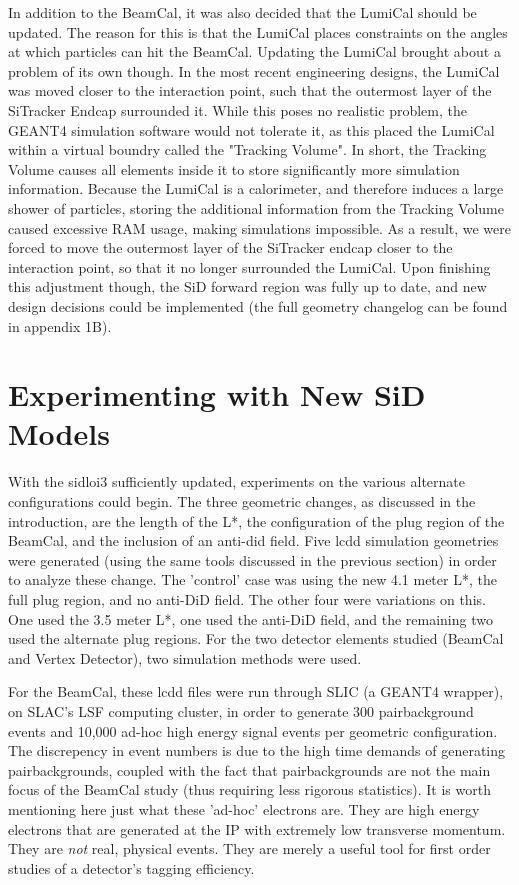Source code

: \documentclass{report}
\begin{document}
            In addition to the BeamCal, it was also decided that the LumiCal should be updated. The reason for this is that the LumiCal places constraints on the angles at which particles can hit the BeamCal. Updating the LumiCal brought about a problem of its own though. In the most recent engineering designs, the LumiCal was moved closer to the interaction point, such that the outermost layer of the SiTracker Endcap surrounded it. While this poses no realistic problem, the GEANT4 simulation software would not tolerate it, as this placed the LumiCal within a virtual boundry called the "Tracking Volume". In short, the Tracking Volume causes all elements inside it to store significantly more simulation information. Because the LumiCal is a calorimeter, and therefore induces a large shower of particles, storing the additional information from the Tracking Volume caused excessive RAM usage, making simulations impossible. As a result, we were forced to move the outermost layer of the SiTracker endcap closer to the interaction point, so that it no longer surrounded the LumiCal. Upon finishing this adjustment though, the SiD forward region was fully up to date, and new design decisions could be implemented (the full geometry changelog can be found in appendix 1B).


        \section{Experimenting with New SiD Models}

            With the sidloi3 sufficiently updated, experiments on the various alternate configurations could begin. The three geometric changes, as discussed in the introduction, are the length of the L*, the configuration of the plug region of the BeamCal, and the inclusion of an anti-did field. Five lcdd simulation geometries were generated (using the same tools discussed in the previous section) in order to analyze these change. The 'control' case was using the new 4.1 meter L*, the full plug region, and no anti-DiD field. The other four were variations on this. One used the 3.5 meter L*, one used the anti-DiD field, and the remaining two used the alternate plug regions. For the two detector elements studied (BeamCal and Vertex Detector), two simulation methods were used. 

            For the BeamCal, these lcdd files were run through SLIC (a GEANT4 wrapper), on SLAC's LSF computing cluster, in order to generate 300 pairbackground events and 10,000 ad-hoc high energy signal events per geometric configuration. The discrepency in event numbers is due to the high time demands of generating pairbackgrounds, coupled with the fact that pairbackgrounds are not the main focus of the BeamCal study (thus requiring less rigorous statistics). It is worth mentioning here just what these 'ad-hoc' electrons are. They are high energy electrons that are generated at the IP with extremely low transverse momentum. They are \textit{not} real, physical events. They are merely a useful tool for first order studies of a detector's tagging efficiency.
\end{document}
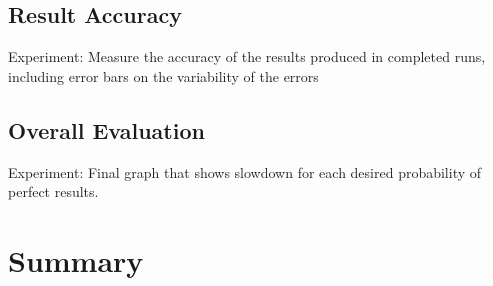 \documentclass{sig-alternate}
\begin{document}
\subsection{Result Accuracy}
\label{sec:eval:acc}

Experiment: Measure the accuracy of the results produced in completed runs, including error bars on the variability of the errors

\subsection{Overall Evaluation}
\label{sec:eval:overall}

Experiment: Final graph that shows slowdown for each desired probability of perfect results.

\section{Summary}
\label{sec:summary}



\end{document}
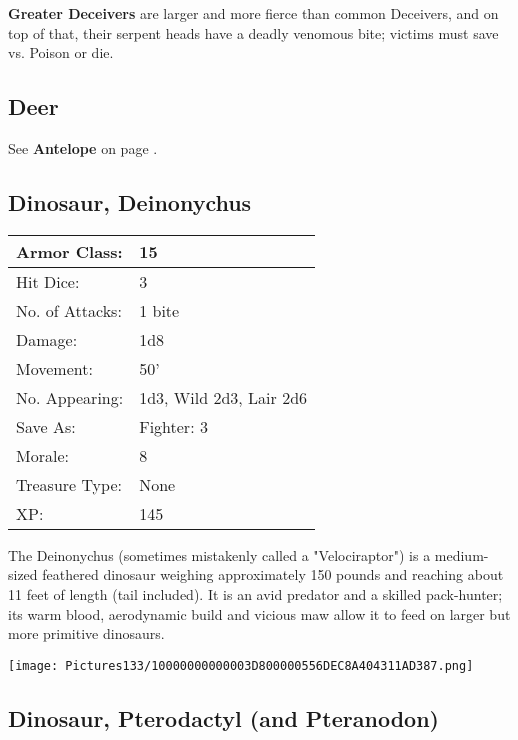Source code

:\documentclass[a4paper,twoside,openany,10pt]{book}
\begin{document}
\begin{multicols}{2}
\textbf{Greater Deceivers} are larger and more fierce than common Deceivers,
and on top of that, their serpent heads have a deadly venomous bite;
victims must save vs. Poison or die.

\subsection*{Deer}\label{deer}

See \textbf{Antelope} on page \hyperlink{antelope}{\pageref{antelope}}.

\subsection*{Dinosaur, Deinonychus}\label{dinosaur-deinonychus}

\begin{tabularx}{0.48\textwidth}{@{}lX@{}}
Armor Class: & 15 \\\hline
Hit Dice: & 3 \\\hline
No. of Attacks: & 1 bite \\\hline
Damage: & 1d8 \\\hline
Movement: & 50' \\\hline
No. Appearing: & 1d3, Wild 2d3, Lair 2d6 \\\hline
Save As: & Fighter: 3 \\\hline
Morale: & 8 \\\hline
Treasure Type: & None \\\hline
XP: & 145 \\\hline
\end{tabularx}\medskip

The Deinonychus (sometimes mistakenly called a "Velociraptor") is a medium-sized feathered dinosaur weighing approximately 150 pounds and reaching about 11 feet of length (tail included). It is an avid predator and a skilled pack-hunter; its warm blood, aerodynamic build and vicious maw allow it to feed on larger but more primitive dinosaurs.

\begin{center}
	\texttt{[image: Pictures133/10000000000003D800000556DEC8A404311AD387.png]}
\end{center}

\subsection*{Dinosaur, Pterodactyl (and Pteranodon)}\label{dinosaur-pterodactyl-and-pteranodon}


\end{multicols}
\end{document}
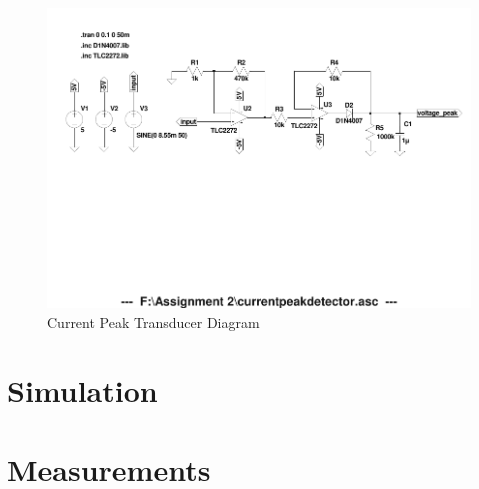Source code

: \begin{figure}[h!]
    \centering
    \includegraphics[width = 0.65\linewidth]{Figures/currentpeakdetector.pdf}
        \caption{Current Peak Transducer Diagram}
    \label{fig:currentpeakdetector.pdf}
\end{figure}

\section{Simulation} \label{sec:simulation_switchmode}

\section{Measurements} \label{sec:measurements_switchmode}








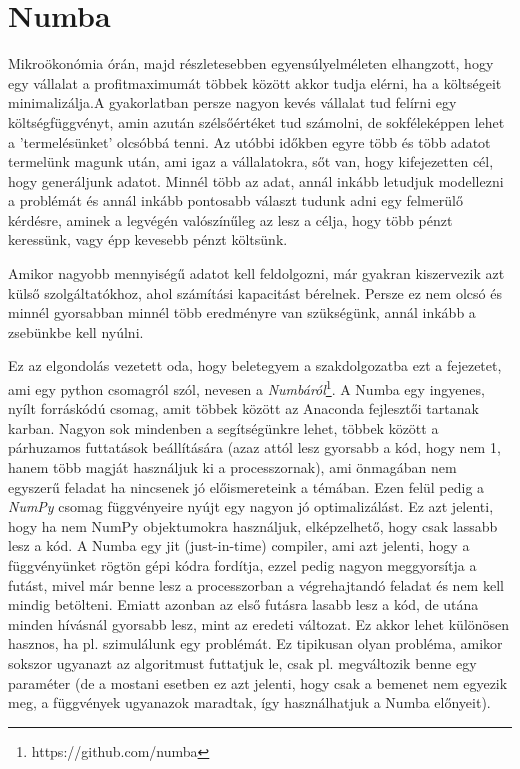 \documentclass{article}
\theoremstyle{definition}
\theoremstyle{theorem}
\begin{document}
\section{Numba}
Mikroökonómia órán, majd részletesebben egyensúlyelméleten elhangzott, hogy egy vállalat a profitmaximumát többek között akkor tudja elérni, ha a költségeit minimalizálja.A gyakorlatban persze nagyon kevés vállalat tud felírni egy költségfüggvényt, amin azután szélsőértéket tud számolni, de sokféleképpen lehet a 'termelésünket' olcsóbbá tenni. Az utóbbi időkben egyre több és több adatot termelünk magunk után, ami igaz a vállalatokra, sőt van, hogy kifejezetten cél, hogy generáljunk adatot. Minnél több az adat, annál inkább letudjuk modellezni a problémát és annál inkább pontosabb választ tudunk adni egy felmerülő kérdésre, aminek a legvégén valószínűleg az lesz a célja, hogy több pénzt keressünk, vagy épp kevesebb pénzt költsünk.

Amikor nagyobb mennyiségű adatot kell feldolgozni, már gyakran kiszervezik azt külső szolgáltatókhoz, ahol számítási kapacitást bérelnek. Persze ez nem olcsó és minnél gyorsabban minnél több eredményre van szükségünk, annál inkább a zsebünkbe kell nyúlni.

Ez az elgondolás vezetett oda, hogy beletegyem a szakdolgozatba ezt a fejezetet, ami egy python csomagról szól, nevesen a \textit{Numbáról}\footnote{https://github.com/numba}.
\newline
A Numba egy ingyenes, nyílt forráskódú csomag, amit többek között az Anaconda fejlesztői tartanak karban. Nagyon sok mindenben a segítségünkre lehet, többek között a párhuzamos futtatások beállítására (azaz attól lesz gyorsabb a kód, hogy nem 1, hanem több magját használjuk ki a processzornak), ami önmagában nem egyszerű feladat ha nincsenek jó előismereteink a témában. Ezen felül pedig a \textit{NumPy} csomag függvényeire nyújt egy nagyon jó optimalizálást. Ez azt jelenti, hogy ha nem NumPy objektumokra használjuk, elképzelhető, hogy csak lassabb lesz a kód.\newline
A Numba egy jit (just-in-time) compiler, ami azt jelenti, hogy a függvényünket rögtön gépi kódra fordítja, ezzel pedig nagyon meggyorsítja a futást, mivel már benne lesz a processzorban a végrehajtandó feladat és nem kell mindig betölteni. Emiatt azonban az első futásra lasabb lesz a kód, de utána minden hívásnál gyorsabb lesz, mint az eredeti változat. Ez akkor lehet különösen hasznos, ha pl. szimulálunk egy problémát. Ez tipikusan olyan probléma, amikor sokszor ugyanazt az algoritmust futtatjuk le, csak pl. megváltozik benne egy paraméter (de a mostani esetben ez azt jelenti, hogy csak a bemenet nem egyezik meg, a függvények ugyanazok maradtak, így használhatjuk a Numba előnyeit).
\end{document}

• Exercise instructions:
Any picture in the listing above gets left out; output the rest exactly.

• Reply:
Source code

: \documentclass{report}
\begin{document}
            In addition to the BeamCal, it was also decided that the LumiCal should be updated. The reason for this is that the LumiCal places constraints on the angles at which particles can hit the BeamCal. Updating the LumiCal brought about a problem of its own though. In the most recent engineering designs, the LumiCal was moved closer to the interaction point, such that the outermost layer of the SiTracker Endcap surrounded it. While this poses no realistic problem, the GEANT4 simulation software would not tolerate it, as this placed the LumiCal within a virtual boundry called the "Tracking Volume". In short, the Tracking Volume causes all elements inside it to store significantly more simulation information. Because the LumiCal is a calorimeter, and therefore induces a large shower of particles, storing the additional information from the Tracking Volume caused excessive RAM usage, making simulations impossible. As a result, we were forced to move the outermost layer of the SiTracker endcap closer to the interaction point, so that it no longer surrounded the LumiCal. Upon finishing this adjustment though, the SiD forward region was fully up to date, and new design decisions could be implemented (the full geometry changelog can be found in appendix 1B).


        \section{Experimenting with New SiD Models}

            With the sidloi3 sufficiently updated, experiments on the various alternate configurations could begin. The three geometric changes, as discussed in the introduction, are the length of the L*, the configuration of the plug region of the BeamCal, and the inclusion of an anti-did field. Five lcdd simulation geometries were generated (using the same tools discussed in the previous section) in order to analyze these change. The 'control' case was using the new 4.1 meter L*, the full plug region, and no anti-DiD field. The other four were variations on this. One used the 3.5 meter L*, one used the anti-DiD field, and the remaining two used the alternate plug regions. For the two detector elements studied (BeamCal and Vertex Detector), two simulation methods were used. 

            For the BeamCal, these lcdd files were run through SLIC (a GEANT4 wrapper), on SLAC's LSF computing cluster, in order to generate 300 pairbackground events and 10,000 ad-hoc high energy signal events per geometric configuration. The discrepency in event numbers is due to the high time demands of generating pairbackgrounds, coupled with the fact that pairbackgrounds are not the main focus of the BeamCal study (thus requiring less rigorous statistics). It is worth mentioning here just what these 'ad-hoc' electrons are. They are high energy electrons that are generated at the IP with extremely low transverse momentum. They are \textit{not} real, physical events. They are merely a useful tool for first order studies of a detector's tagging efficiency.
\end{document}
 \documentclass{sig-alternate}
\begin{document}
\subsection{Result Accuracy}
\label{sec:eval:acc}

Experiment: Measure the accuracy of the results produced in completed runs, including error bars on the variability of the errors

\subsection{Overall Evaluation}
\label{sec:eval:overall}

Experiment: Final graph that shows slowdown for each desired probability of perfect results.

\section{Summary}
\label{sec:summary}



\end{document}
Source code

:\documentclass[a4paper,twoside,openany,10pt]{book}
\begin{document}
\begin{multicols}{2}
\textbf{Greater Deceivers} are larger and more fierce than common Deceivers,
and on top of that, their serpent heads have a deadly venomous bite;
victims must save vs. Poison or die.

\subsection*{Deer}\label{deer}

See \textbf{Antelope} on page \hyperlink{antelope}{\pageref{antelope}}.

\subsection*{Dinosaur, Deinonychus}\label{dinosaur-deinonychus}

\begin{tabularx}{0.48\textwidth}{@{}lX@{}}
Armor Class: & 15 \\\hline
Hit Dice: & 3 \\\hline
No. of Attacks: & 1 bite \\\hline
Damage: & 1d8 \\\hline
Movement: & 50' \\\hline
No. Appearing: & 1d3, Wild 2d3, Lair 2d6 \\\hline
Save As: & Fighter: 3 \\\hline
Morale: & 8 \\\hline
Treasure Type: & None \\\hline
XP: & 145 \\\hline
\end{tabularx}\medskip

The Deinonychus (sometimes mistakenly called a "Velociraptor") is a medium-sized feathered dinosaur weighing approximately 150 pounds and reaching about 11 feet of length (tail included). It is an avid predator and a skilled pack-hunter; its warm blood, aerodynamic build and vicious maw allow it to feed on larger but more primitive dinosaurs.

\begin{center}
	\texttt{[image: Pictures133/10000000000003D800000556DEC8A404311AD387.png]}
\end{center}

\subsection*{Dinosaur, Pterodactyl (and Pteranodon)}\label{dinosaur-pterodactyl-and-pteranodon}


\end{multicols}
\end{document}
Source code

: \begin{figure}[h!]
    \centering
    \includegraphics[width = 0.65\linewidth]{Figures/currentpeakdetector.pdf}
        \caption{Current Peak Transducer Diagram}
    \label{fig:currentpeakdetector.pdf}
\end{figure}

\section{Simulation} \label{sec:simulation_switchmode}

\section{Measurements} \label{sec:measurements_switchmode}








 \documentclass{article}
\theoremstyle{definition}
\theoremstyle{theorem}
\begin{document}
\section{Numba}
Mikroökonómia órán, majd részletesebben egyensúlyelméleten elhangzott, hogy egy vállalat a profitmaximumát többek között akkor tudja elérni, ha a költségeit minimalizálja.A gyakorlatban persze nagyon kevés vállalat tud felírni egy költségfüggvényt, amin azután szélsőértéket tud számolni, de sokféleképpen lehet a 'termelésünket' olcsóbbá tenni. Az utóbbi időkben egyre több és több adatot termelünk magunk után, ami igaz a vállalatokra, sőt van, hogy kifejezetten cél, hogy generáljunk adatot. Minnél több az adat, annál inkább letudjuk modellezni a problémát és annál inkább pontosabb választ tudunk adni egy felmerülő kérdésre, aminek a legvégén valószínűleg az lesz a célja, hogy több pénzt keressünk, vagy épp kevesebb pénzt költsünk.

Amikor nagyobb mennyiségű adatot kell feldolgozni, már gyakran kiszervezik azt külső szolgáltatókhoz, ahol számítási kapacitást bérelnek. Persze ez nem olcsó és minnél gyorsabban minnél több eredményre van szükségünk, annál inkább a zsebünkbe kell nyúlni.

Ez az elgondolás vezetett oda, hogy beletegyem a szakdolgozatba ezt a fejezetet, ami egy python csomagról szól, nevesen a \textit{Numbáról}\footnote{https://github.com/numba}.
\newline
A Numba egy ingyenes, nyílt forráskódú csomag, amit többek között az Anaconda fejlesztői tartanak karban. Nagyon sok mindenben a segítségünkre lehet, többek között a párhuzamos futtatások beállítására (azaz attól lesz gyorsabb a kód, hogy nem 1, hanem több magját használjuk ki a processzornak), ami önmagában nem egyszerű feladat ha nincsenek jó előismereteink a témában. Ezen felül pedig a \textit{NumPy} csomag függvényeire nyújt egy nagyon jó optimalizálást. Ez azt jelenti, hogy ha nem NumPy objektumokra használjuk, elképzelhető, hogy csak lassabb lesz a kód.\newline
A Numba egy jit (just-in-time) compiler, ami azt jelenti, hogy a függvényünket rögtön gépi kódra fordítja, ezzel pedig nagyon meggyorsítja a futást, mivel már benne lesz a processzorban a végrehajtandó feladat és nem kell mindig betölteni. Emiatt azonban az első futásra lasabb lesz a kód, de utána minden hívásnál gyorsabb lesz, mint az eredeti változat. Ez akkor lehet különösen hasznos, ha pl. szimulálunk egy problémát. Ez tipikusan olyan probléma, amikor sokszor ugyanazt az algoritmust futtatjuk le, csak pl. megváltozik benne egy paraméter (de a mostani esetben ez azt jelenti, hogy csak a bemenet nem egyezik meg, a függvények ugyanazok maradtak, így használhatjuk a Numba előnyeit).
\end{document}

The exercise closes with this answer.